As we enter the vaccination phase of this pandemic a new set of questions and considerations arise for employers. The Think Tank session we held last week raised some puzzling conundrums and generated excellent discussion. Thank you to everyone who contributed. A summary of the discussion points follow in this article.
Two personal grievances raised in relation to reducing pay during Level 4 lockdown have been heard and decided on by the Employment Relations Authority.
The wage subsidy declaration gave many employers the impression that as long as they had used their ‘best endeavours’ to pay their staff at 80% of their normal wages then there wasn’t an actual obligation to pay them anything more than the wage subsidy itself.

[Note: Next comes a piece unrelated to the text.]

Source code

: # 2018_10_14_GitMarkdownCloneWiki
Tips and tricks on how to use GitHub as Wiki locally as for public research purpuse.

In the case against Gate Gourmet NZ Limited (GGL), a group of employees on minimum wage challenged an agreement between the employer and employees to pay 80% of their wages. Although an essential service, GGL was significantly impacted by the lockdown and told their employees they would have to implement a partial closedown of the business, asking them to agree to be paid at 80%. They had the option of using their annual leave to top up their wage to 100%. The employees agreed at the time but later challenged this, claiming that as a result they were paid below the minimum wage.
GGL’s view was that as the employees were not working their full hours, they had received the minimum wage for the hours they had worked. The employees argued they were ready, willing and able to work, and the only reason they weren’t was because the company had unilaterally imposed a partial closedown of the operation and told them to stay at home unless rostered.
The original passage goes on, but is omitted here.